INFORMATION SUPPLIED START
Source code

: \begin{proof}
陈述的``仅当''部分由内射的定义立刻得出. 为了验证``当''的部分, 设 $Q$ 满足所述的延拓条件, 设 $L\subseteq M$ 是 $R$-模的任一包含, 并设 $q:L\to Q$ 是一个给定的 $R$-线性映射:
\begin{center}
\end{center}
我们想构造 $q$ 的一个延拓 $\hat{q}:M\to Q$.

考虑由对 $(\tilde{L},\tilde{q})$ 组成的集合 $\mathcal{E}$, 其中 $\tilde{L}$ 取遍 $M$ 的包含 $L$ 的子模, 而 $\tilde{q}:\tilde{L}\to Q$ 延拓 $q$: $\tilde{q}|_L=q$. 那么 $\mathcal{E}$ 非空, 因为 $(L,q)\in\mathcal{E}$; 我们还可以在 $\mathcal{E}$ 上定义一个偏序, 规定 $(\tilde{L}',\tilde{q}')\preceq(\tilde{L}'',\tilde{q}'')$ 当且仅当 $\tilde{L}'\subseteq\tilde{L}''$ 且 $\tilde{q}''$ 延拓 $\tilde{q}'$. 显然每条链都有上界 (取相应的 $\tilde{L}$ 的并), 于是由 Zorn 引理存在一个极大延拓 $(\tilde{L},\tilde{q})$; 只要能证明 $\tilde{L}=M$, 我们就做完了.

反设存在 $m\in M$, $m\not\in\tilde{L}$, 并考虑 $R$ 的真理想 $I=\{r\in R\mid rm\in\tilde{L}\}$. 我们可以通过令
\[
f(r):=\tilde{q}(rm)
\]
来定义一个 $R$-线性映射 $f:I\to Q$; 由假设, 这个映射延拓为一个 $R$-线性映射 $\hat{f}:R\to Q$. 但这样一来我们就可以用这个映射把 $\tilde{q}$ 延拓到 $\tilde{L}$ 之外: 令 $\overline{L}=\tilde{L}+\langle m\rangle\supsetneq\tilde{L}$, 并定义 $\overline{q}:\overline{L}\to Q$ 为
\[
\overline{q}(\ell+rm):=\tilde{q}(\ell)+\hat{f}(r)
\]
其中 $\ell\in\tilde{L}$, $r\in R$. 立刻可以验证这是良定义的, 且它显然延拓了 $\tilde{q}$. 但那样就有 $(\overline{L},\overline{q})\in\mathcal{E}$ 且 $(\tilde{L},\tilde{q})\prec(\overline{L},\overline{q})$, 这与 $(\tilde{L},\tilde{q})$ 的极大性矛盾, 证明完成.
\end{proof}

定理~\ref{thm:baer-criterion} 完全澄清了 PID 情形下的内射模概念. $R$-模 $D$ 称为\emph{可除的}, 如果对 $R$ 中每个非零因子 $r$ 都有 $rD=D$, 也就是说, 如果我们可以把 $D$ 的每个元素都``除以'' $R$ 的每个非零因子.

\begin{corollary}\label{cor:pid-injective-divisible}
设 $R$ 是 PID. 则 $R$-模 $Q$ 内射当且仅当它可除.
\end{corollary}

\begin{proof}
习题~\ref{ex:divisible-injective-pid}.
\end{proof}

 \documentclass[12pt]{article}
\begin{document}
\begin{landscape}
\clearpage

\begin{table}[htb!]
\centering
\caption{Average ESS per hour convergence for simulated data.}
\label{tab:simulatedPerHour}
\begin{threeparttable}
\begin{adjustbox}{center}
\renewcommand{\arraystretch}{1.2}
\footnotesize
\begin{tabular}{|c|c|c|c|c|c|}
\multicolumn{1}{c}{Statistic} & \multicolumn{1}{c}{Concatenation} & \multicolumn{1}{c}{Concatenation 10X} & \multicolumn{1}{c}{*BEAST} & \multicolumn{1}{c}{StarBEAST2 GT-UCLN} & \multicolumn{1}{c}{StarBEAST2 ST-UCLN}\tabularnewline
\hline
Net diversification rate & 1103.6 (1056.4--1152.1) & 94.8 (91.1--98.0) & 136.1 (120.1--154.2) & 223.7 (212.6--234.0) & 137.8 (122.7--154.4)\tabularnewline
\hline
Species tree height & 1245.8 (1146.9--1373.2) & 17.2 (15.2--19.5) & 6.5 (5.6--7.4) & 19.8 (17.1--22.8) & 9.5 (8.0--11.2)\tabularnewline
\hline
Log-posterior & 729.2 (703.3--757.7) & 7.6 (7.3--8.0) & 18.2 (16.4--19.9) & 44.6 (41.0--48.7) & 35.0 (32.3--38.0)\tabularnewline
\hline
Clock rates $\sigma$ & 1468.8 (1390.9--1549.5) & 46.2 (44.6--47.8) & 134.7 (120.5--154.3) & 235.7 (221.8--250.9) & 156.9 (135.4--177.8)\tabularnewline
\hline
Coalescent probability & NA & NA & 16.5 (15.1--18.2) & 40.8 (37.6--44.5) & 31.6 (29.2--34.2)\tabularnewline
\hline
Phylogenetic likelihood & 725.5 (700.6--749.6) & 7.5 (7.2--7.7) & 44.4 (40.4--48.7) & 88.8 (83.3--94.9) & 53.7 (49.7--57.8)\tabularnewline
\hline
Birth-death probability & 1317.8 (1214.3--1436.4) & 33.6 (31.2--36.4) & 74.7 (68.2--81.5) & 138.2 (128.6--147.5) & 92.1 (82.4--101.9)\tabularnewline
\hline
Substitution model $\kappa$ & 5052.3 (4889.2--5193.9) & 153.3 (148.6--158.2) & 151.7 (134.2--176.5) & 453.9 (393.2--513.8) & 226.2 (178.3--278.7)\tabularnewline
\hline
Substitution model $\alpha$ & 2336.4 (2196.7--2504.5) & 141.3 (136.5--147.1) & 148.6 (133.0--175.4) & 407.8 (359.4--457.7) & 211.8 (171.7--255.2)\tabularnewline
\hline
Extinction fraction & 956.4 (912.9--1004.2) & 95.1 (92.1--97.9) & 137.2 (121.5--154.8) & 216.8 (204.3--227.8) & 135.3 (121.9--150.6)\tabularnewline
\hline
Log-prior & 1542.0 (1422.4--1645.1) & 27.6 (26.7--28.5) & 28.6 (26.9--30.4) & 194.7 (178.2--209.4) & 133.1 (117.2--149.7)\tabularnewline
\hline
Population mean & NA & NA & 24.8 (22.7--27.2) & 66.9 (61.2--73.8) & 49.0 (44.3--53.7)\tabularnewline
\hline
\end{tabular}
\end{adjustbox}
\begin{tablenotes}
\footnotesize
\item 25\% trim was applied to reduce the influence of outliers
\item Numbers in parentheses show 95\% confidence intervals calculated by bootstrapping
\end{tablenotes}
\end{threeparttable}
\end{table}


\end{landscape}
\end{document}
INFORMATION SUPPLIED END
ACTION ITEM: Exact copy required. Repeat the material above in full.

RESULT BELOW:
Source code

: \begin{proof}
陈述的``仅当''部分由内射的定义立刻得出. 为了验证``当''的部分, 设 $Q$ 满足所述的延拓条件, 设 $L\subseteq M$ 是 $R$-模的任一包含, 并设 $q:L\to Q$ 是一个给定的 $R$-线性映射:
\begin{center}
\end{center}
我们想构造 $q$ 的一个延拓 $\hat{q}:M\to Q$.

考虑由对 $(\tilde{L},\tilde{q})$ 组成的集合 $\mathcal{E}$, 其中 $\tilde{L}$ 取遍 $M$ 的包含 $L$ 的子模, 而 $\tilde{q}:\tilde{L}\to Q$ 延拓 $q$: $\tilde{q}|_L=q$. 那么 $\mathcal{E}$ 非空, 因为 $(L,q)\in\mathcal{E}$; 我们还可以在 $\mathcal{E}$ 上定义一个偏序, 规定 $(\tilde{L}',\tilde{q}')\preceq(\tilde{L}'',\tilde{q}'')$ 当且仅当 $\tilde{L}'\subseteq\tilde{L}''$ 且 $\tilde{q}''$ 延拓 $\tilde{q}'$. 显然每条链都有上界 (取相应的 $\tilde{L}$ 的并), 于是由 Zorn 引理存在一个极大延拓 $(\tilde{L},\tilde{q})$; 只要能证明 $\tilde{L}=M$, 我们就做完了.

反设存在 $m\in M$, $m\not\in\tilde{L}$, 并考虑 $R$ 的真理想 $I=\{r\in R\mid rm\in\tilde{L}\}$. 我们可以通过令
\[
f(r):=\tilde{q}(rm)
\]
来定义一个 $R$-线性映射 $f:I\to Q$; 由假设, 这个映射延拓为一个 $R$-线性映射 $\hat{f}:R\to Q$. 但这样一来我们就可以用这个映射把 $\tilde{q}$ 延拓到 $\tilde{L}$ 之外: 令 $\overline{L}=\tilde{L}+\langle m\rangle\supsetneq\tilde{L}$, 并定义 $\overline{q}:\overline{L}\to Q$ 为
\[
\overline{q}(\ell+rm):=\tilde{q}(\ell)+\hat{f}(r)
\]
其中 $\ell\in\tilde{L}$, $r\in R$. 立刻可以验证这是良定义的, 且它显然延拓了 $\tilde{q}$. 但那样就有 $(\overline{L},\overline{q})\in\mathcal{E}$ 且 $(\tilde{L},\tilde{q})\prec(\overline{L},\overline{q})$, 这与 $(\tilde{L},\tilde{q})$ 的极大性矛盾, 证明完成.
\end{proof}

定理~\ref{thm:baer-criterion} 完全澄清了 PID 情形下的内射模概念. $R$-模 $D$ 称为\emph{可除的}, 如果对 $R$ 中每个非零因子 $r$ 都有 $rD=D$, 也就是说, 如果我们可以把 $D$ 的每个元素都``除以'' $R$ 的每个非零因子.

\begin{corollary}\label{cor:pid-injective-divisible}
设 $R$ 是 PID. 则 $R$-模 $Q$ 内射当且仅当它可除.
\end{corollary}

\begin{proof}
习题~\ref{ex:divisible-injective-pid}.
\end{proof}

 \documentclass[12pt]{article}
\begin{document}
\begin{landscape}
\clearpage

\begin{table}[htb!]
\centering
\caption{Average ESS per hour convergence for simulated data.}
\label{tab:simulatedPerHour}
\begin{threeparttable}
\begin{adjustbox}{center}
\renewcommand{\arraystretch}{1.2}
\footnotesize
\begin{tabular}{|c|c|c|c|c|c|}
\multicolumn{1}{c}{Statistic} & \multicolumn{1}{c}{Concatenation} & \multicolumn{1}{c}{Concatenation 10X} & \multicolumn{1}{c}{*BEAST} & \multicolumn{1}{c}{StarBEAST2 GT-UCLN} & \multicolumn{1}{c}{StarBEAST2 ST-UCLN}\tabularnewline
\hline
Net diversification rate & 1103.6 (1056.4--1152.1) & 94.8 (91.1--98.0) & 136.1 (120.1--154.2) & 223.7 (212.6--234.0) & 137.8 (122.7--154.4)\tabularnewline
\hline
Species tree height & 1245.8 (1146.9--1373.2) & 17.2 (15.2--19.5) & 6.5 (5.6--7.4) & 19.8 (17.1--22.8) & 9.5 (8.0--11.2)\tabularnewline
\hline
Log-posterior & 729.2 (703.3--757.7) & 7.6 (7.3--8.0) & 18.2 (16.4--19.9) & 44.6 (41.0--48.7) & 35.0 (32.3--38.0)\tabularnewline
\hline
Clock rates $\sigma$ & 1468.8 (1390.9--1549.5) & 46.2 (44.6--47.8) & 134.7 (120.5--154.3) & 235.7 (221.8--250.9) & 156.9 (135.4--177.8)\tabularnewline
\hline
Coalescent probability & NA & NA & 16.5 (15.1--18.2) & 40.8 (37.6--44.5) & 31.6 (29.2--34.2)\tabularnewline
\hline
Phylogenetic likelihood & 725.5 (700.6--749.6) & 7.5 (7.2--7.7) & 44.4 (40.4--48.7) & 88.8 (83.3--94.9) & 53.7 (49.7--57.8)\tabularnewline
\hline
Birth-death probability & 1317.8 (1214.3--1436.4) & 33.6 (31.2--36.4) & 74.7 (68.2--81.5) & 138.2 (128.6--147.5) & 92.1 (82.4--101.9)\tabularnewline
\hline
Substitution model $\kappa$ & 5052.3 (4889.2--5193.9) & 153.3 (148.6--158.2) & 151.7 (134.2--176.5) & 453.9 (393.2--513.8) & 226.2 (178.3--278.7)\tabularnewline
\hline
Substitution model $\alpha$ & 2336.4 (2196.7--2504.5) & 141.3 (136.5--147.1) & 148.6 (133.0--175.4) & 407.8 (359.4--457.7) & 211.8 (171.7--255.2)\tabularnewline
\hline
Extinction fraction & 956.4 (912.9--1004.2) & 95.1 (92.1--97.9) & 137.2 (121.5--154.8) & 216.8 (204.3--227.8) & 135.3 (121.9--150.6)\tabularnewline
\hline
Log-prior & 1542.0 (1422.4--1645.1) & 27.6 (26.7--28.5) & 28.6 (26.9--30.4) & 194.7 (178.2--209.4) & 133.1 (117.2--149.7)\tabularnewline
\hline
Population mean & NA & NA & 24.8 (22.7--27.2) & 66.9 (61.2--73.8) & 49.0 (44.3--53.7)\tabularnewline
\hline
\end{tabular}
\end{adjustbox}
\begin{tablenotes}
\footnotesize
\item 25\% trim was applied to reduce the influence of outliers
\item Numbers in parentheses show 95\% confidence intervals calculated by bootstrapping
\end{tablenotes}
\end{threeparttable}
\end{table}


\end{landscape}
\end{document}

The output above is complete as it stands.